The summer of 1994 and a rented villa in France  provide  the setting for this short but powerfully unnerving  novel,  which takes place in the span of only one week's time, with events related one day at a time from varying points of view. Swimming Home starts out with a  family and a couple of their friends on what is supposed to be a peaceful vacation together, but the discovery of a naked young woman named Kitty Finch in their swimming pool  changes everything.  Her presence upends any sort of relaxation a vacation is supposed to provide (as well as any other story based on this idea) and becomes the catalyst for things lying long concealed under the surface to materialize.  I've never read anything by this author before, so I can't say how it is similar or different to anything she's written in the past, but I can say that this book is disquieting yet at the same time  captivating.  It's not a light and happy kind of story; in fact, it can become very dark at times and sometimes uncomfortable to read. 

Joe, Isabel and Nina Jacobs are sharing the rented villa on the Riviera with two friends, Mitchell and Laura.  Joe is a poet who came to England at age five, the son of Polish Jews who died in the camps.  His wife Isabel is a war correspondent, nearly 50, and their daughter Nina is a  teenager who is probably older than her years, verging mentally on the edge of young adulthood.   Isabel has spent her daughter's life largely away from home in the world's hotspots, reporting on "countless massacres and conflicts... pressing her up close to  the suffering world,"  leaving Nina in Joe's charge, but  largely neglected and having to fend for herself.  Laura is Isabel's friend, and together with husband Mitchell, she runs a shop in Euston selling "primitive Persian, Turkish and Hindu weapons," as well as African jewelry.  The neighbor in the next villa over, Madeleine Sheridan, is a British expat and retired psychiatrist  who watches the group from a hidden place on her balcony, and refers to Mitchell as the "fat man who liked guns."

Coming stark naked out of the villa's pool is Kitty Finch, the central character of this novel.  She claims that she had made a mistake in booking dates for the villa, and that now as luck would have it, there were no hotels open in the area for several more days. Isabel invites Kitty to stay at the villa until a hotel opens up, an offer  no one can fathom.  In fact, one of the central questions that runs throughout the story is why Isabel would do such a thing.  When Kitty accepts, she asks if it's okay with everyone, telling them to say if they mind.  Laura is especially anxious about Kitty staying:
"She and Mitchell had shut their shop in Euston for the entire summer, knowing the windows that had been smashed by thieves and drug addicts at least three times that year would be smashed again when their holiday was over. They had come to the Alpes-Maritimes to escape from the futility of breaking glass...The young woman was a window waiting to be climbed through.

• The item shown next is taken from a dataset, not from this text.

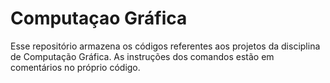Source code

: # Computaçao Gráfica

Esse repositório armazena os códigos referentes aos projetos da disciplina de Computação Gráfica. As instruções dos comandos estão em comentários no próprio código.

A window that she guessed was a little broken anyway... it seemed to her that Joe Jacobs had already wedged his foot into the crack and his wife had helped him"
but says nothing.   Nina is also troubled, and feels her heart going "hysterical,"  but not one person in the group speaks up and Kitty moves in.  As it turns out, Kitty is a fan of Joe's poetry; she is also a friend of the villa's owner, a woman for whom Kitty's mother used to clean, and who had revealed to Kitty that Joe has taken the place for the summer.  She has come to get Joe to read her poem entitled "Swimming Home," which Kitty says is a conversation with him and no one else.   Joe has an "aha" moment after Kitty confesses during a walk with him, thinking about
 "young women who followed him about and wanted him to read their poetry, and he was now convinced she was one of them, always started by telling him they’d written a poem about something extraordinary. They walked side by side, flattening a path through long grass. He waited for her to speak, to make her request, to say how influenced by his books she was, to explain how she’d managed to track him down, and then she would ask would he mind, did he have time, would he be so kind as to please, please read her small effort inspired by himself."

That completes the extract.